[Plain-text document sources]
=== Section Start ===

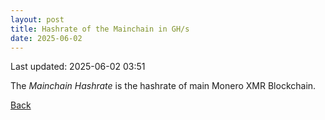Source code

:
 ```yaml
---
layout: post
title: Hashrate of the Mainchain in GH/s
date: 2025-06-02
---
```


Last updated: 2025-06-02 03:51

<script src="https://cdnjs.cloudflare.com/ajax/libs/PapaParse/5.3.0/papaparse.min.js"></script>
<script src="https://cdn.jsdelivr.net/npm/apexcharts"></script>
<script src="/assets/js/mainchain-hashrate.js"></script>

<div id="wrapper">
  <div id="areaChart">
  </div>
  <div id="barChart">
  </div>
 </div>

The *Mainchain Hashrate* is the hashrate of main Monero XMR Blockchain. 

[Back](/pages/web/index.html)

=== Section End ===

* _Required action_: Repeat only the stretch of lines starting at the one containing "The *Mainchain Hashrate*" and running to the final line of the entries above.

* _Response to the task_:
The *Mainchain Hashrate* is the hashrate of main Monero XMR Blockchain. 

[Back](/pages/web/index.html)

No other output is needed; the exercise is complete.